Die Secte der Shaker ist zu Bolton in Lancashire entstanden, und zwar aus einer kleinen Gemeinde von Mystikern, die vor ungefähr hundert und dreißig Jahren von Tage zu Tage auf die Wiederkehr Jesu hoffte. Diese Hoffnung erfüllte sich, indem 1758 Ann Lee der Gemeinschaft beitrat. Dieselbe war damals zweiundzwanzig Jahre alt, mit dem Hufschmied Stanley verheirathet und Mutter von vier Kindern. Durch glühende Frömmigkeit und bedeutende Rednergabe ausgezeichnet, sowie in unmittelbarem Verkehre mit dem Himmel stehend, nahm sie bald die erste Stelle unter den Uebrigen ein. Die Offenbarungen, die sie erhielt, wurden Glaubenssätze, und nachdem man die Vermittlerin eine Zeitlang als „geistige Mutter“ verehrt, erfuhr man, daß sie der zur Aufrichtung des tausendjährigen Reichs wiedergekommene Christus sei. Da Spott und Verfolgung nicht ausblieben, empfing Ann 1772 die Weisung, nach Amerika auszuwandern, ein Geheiß, dem sie mit ihren Anhängern zwei Jahre später nachkam. Dreißig Köpfe stark, siedelten sich die „Kinder der Mutter Ann“ in den Wäldern von Niskayuna bei Albany an, wo sie, obgleich auch hier wiederholt Verfolgung wider sie ausbrach und Ann mehrmals in’s Gefängniß wandern mußte, allmählich an Zahl wuchs, sodaß die Gemeinde nach einigen Jahren schon über tausend Seelen stark war und außer der ersten Colonie New-Lebanon bereits eine andere zu gründen begann. Auch als Ann, die „Schwester und Braut Christi“, am 8. September 1784 das Zeitliche gesegnet, breitete sich der Shakerglaube noch weiter aus. Die Ansiedelungen gediehen unter ihrer communistischen Verfassung, und gegenwärtig existiren deren achtzehn, von denen vier auf den Staat Ohio kommen. Die Gesammtzahl der in diesen Niederlassungen befindlichen Shaker soll gegen viertausend betragen, zu denen seit etwa zwei Jahren noch einige Hundert in England kommen.

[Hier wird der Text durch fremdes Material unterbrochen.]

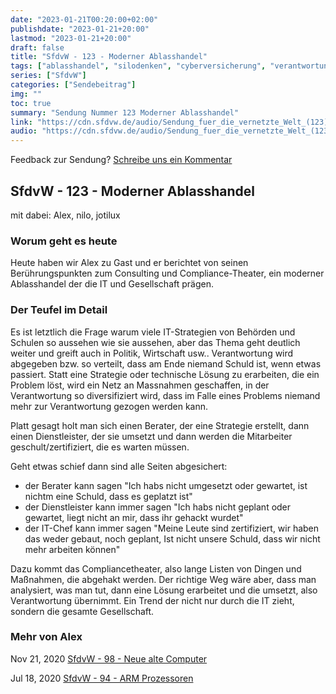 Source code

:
 ```yaml
---
date: "2023-01-21T00:20:00+02:00"
publishdate: "2023-01-21+20:00"
lastmod: "2023-01-21+20:00"
draft: false
title: "SfdvW - 123 - Moderner Ablasshandel"
tags: ["ablasshandel", "silodenken", "cyberversicherung", "verantwortungsdiffusion", "fehlerkultur"]
series: ["SfdvW"]
categories: ["Sendebeitrag"]
img: ""
toc: true
summary: "Sendung Nummer 123 Moderner Ablasshandel"
link: "https://cdn.sfdvw.de/audio/Sendung_fuer_die_vernetzte_Welt_(123)_2023_01_21_Moderner_Ablasshandel.mp3"
audio: "https://cdn.sfdvw.de/audio/Sendung_fuer_die_vernetzte_Welt_(123)_2023_01_21_Moderner_Ablasshandel.mp3"
---
```


<div align="center" id="example"></div>
<script src="https://cdn.podlove.org/web-player/embed.js"></script>

Feedback zur Sendung?
[Schreibe uns ein Kommentar](mailto:SfdvW@radiocorax.de)

## SfdvW - 123 - Moderner Ablasshandel
mit dabei: Alex, nilo, jotilux

### Worum geht es heute
Heute haben wir Alex zu Gast und er berichtet von seinen Berührungspunkten zum Consulting und Compliance-Theater, ein moderner Ablasshandel der die IT und Gesellschaft prägen. 

### Der Teufel im Detail
Es ist letztlich die Frage warum viele IT-Strategien von Behörden und Schulen so aussehen wie sie aussehen, aber das Thema geht deutlich weiter und greift auch in Politik, Wirtschaft usw.. Verantwortung wird abgegeben bzw. so verteilt, dass am Ende niemand Schuld ist, wenn etwas passiert. Statt eine Strategie oder technische Lösung zu erarbeiten, die ein Problem löst, wird ein Netz an Massnahmen geschaffen, in der Verantwortung so diversifiziert wird, dass im Falle eines Problems niemand mehr zur Verantwortung gezogen werden kann.

Platt gesagt holt man sich einen Berater, der eine Strategie erstellt, dann einen Dienstleister, der sie umsetzt und dann werden die Mitarbeiter geschult/zertifiziert, die es warten müssen. 

Geht etwas schief dann sind alle Seiten abgesichert:  

* der Berater kann sagen "Ich habs nicht umgesetzt oder gewartet, ist nichtm eine Schuld, dass es geplatzt ist"  
* der Dienstleister kann immer sagen "Ich habs nicht geplant oder gewartet, liegt nicht an mir, dass ihr gehackt wurdet"  
* der IT-Chef kann immer sagen "Meine Leute sind zertifiziert, wir haben das weder gebaut, noch geplant, Ist nicht unsere Schuld, dass wir nicht mehr arbeiten können"  

Dazu kommt das Compliancetheater, also lange Listen von Dingen und Maßnahmen, die abgehakt werden. Der richtige Weg wäre aber, dass man analysiert, was man tut, dann eine Lösung erarbeitet und die umsetzt, also Verantwortung übernimmt. Ein Trend der nicht nur durch die IT zieht, sondern die gesamte Gesellschaft.

### Mehr von Alex
Nov 21, 2020 [SfdvW - 98 - Neue alte Computer](https://sfdvw.de/blog/2020-11/sfdvw-98-neue-alte-computer/)

Jul 18, 2020 [SfdvW - 94 - ARM Prozessoren](https://sfdvw.de/blog/2020-07/sfdvw-94-arm-prozessoren/)



<script>
  podlovePlayer('#example', '/blog/sfdvw123.json');
</script>
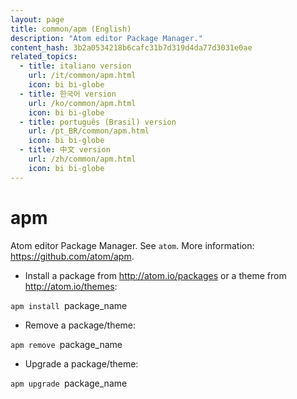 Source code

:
 ```yaml
---
layout: page
title: common/apm (English)
description: "Atom editor Package Manager."
content_hash: 3b2a0534218b6cafc31b7d319d4da77d3031e0ae
related_topics:
  - title: italiano version
    url: /it/common/apm.html
    icon: bi bi-globe
  - title: 한국어 version
    url: /ko/common/apm.html
    icon: bi bi-globe
  - title: português (Brasil) version
    url: /pt_BR/common/apm.html
    icon: bi bi-globe
  - title: 中文 version
    url: /zh/common/apm.html
    icon: bi bi-globe
---
```

# apm

Atom editor Package Manager.
See `atom`.
More information: <https://github.com/atom/apm>.

- Install a package from http://atom.io/packages or a theme from http://atom.io/themes:

`apm install `<span class="tldr-var badge badge-pill bg-dark-lm bg-white-dm text-white-lm text-dark-dm font-weight-bold">package_name</span>

- Remove a package/theme:

`apm remove `<span class="tldr-var badge badge-pill bg-dark-lm bg-white-dm text-white-lm text-dark-dm font-weight-bold">package_name</span>

- Upgrade a package/theme:

`apm upgrade `<span class="tldr-var badge badge-pill bg-dark-lm bg-white-dm text-white-lm text-dark-dm font-weight-bold">package_name</span>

Der Glaube der Shakers läßt sich kurz in folgende Sätze zusammenstellen: Sie sind Chiliasten, unterscheiden sich aber von den übrigen Secten dieser Richtung wesentlich dadurch, daß nach ihnen, während jene auf die baldige Wiederkunft Christi zur Errichtung des tausendjährigen Reiches auf Erden nur hoffen, dieses Reich bereits besteht. Im Jahre 452 nach Christo, so beweisen uns ihre Dogmatiker ebenso ausführlich, wie haarscharf, begann mit Begründung der päpstlichen Macht das Reich des Antichrists, welches nach der Offenbarung Johannis dem zweiten Auftreten des Heilandes auf Erden vorausgehen soll. Es breitete sich zur Herrschaft über die Welt aus und nahm dann seit der Reformation, die[WS 1] den „großen Drachen“ aber nicht tödtete, sondern nur in zwei Theile zerriß, allmählich wieder ab. Der göttliche Geist Christi, des „Sohnes der ewigen Mutter Weisheit“, kehrte während dieser Herrschaft des Antichrists in den Himmel zurück, um dort seine Wiederkunft „in und mit der heiligen Braut, welche die Tochter der ewigen Weisheit ist“, vorzubereiten, und als die Zeit erfüllet war, im Jahre 1747, ließ er sich auf Ann Lee herab, um durch eine zweite Erlösung der Menschheit sein tausendjähriges Friedensreich zu gründen, in dem die Sünde keine Stätte hat.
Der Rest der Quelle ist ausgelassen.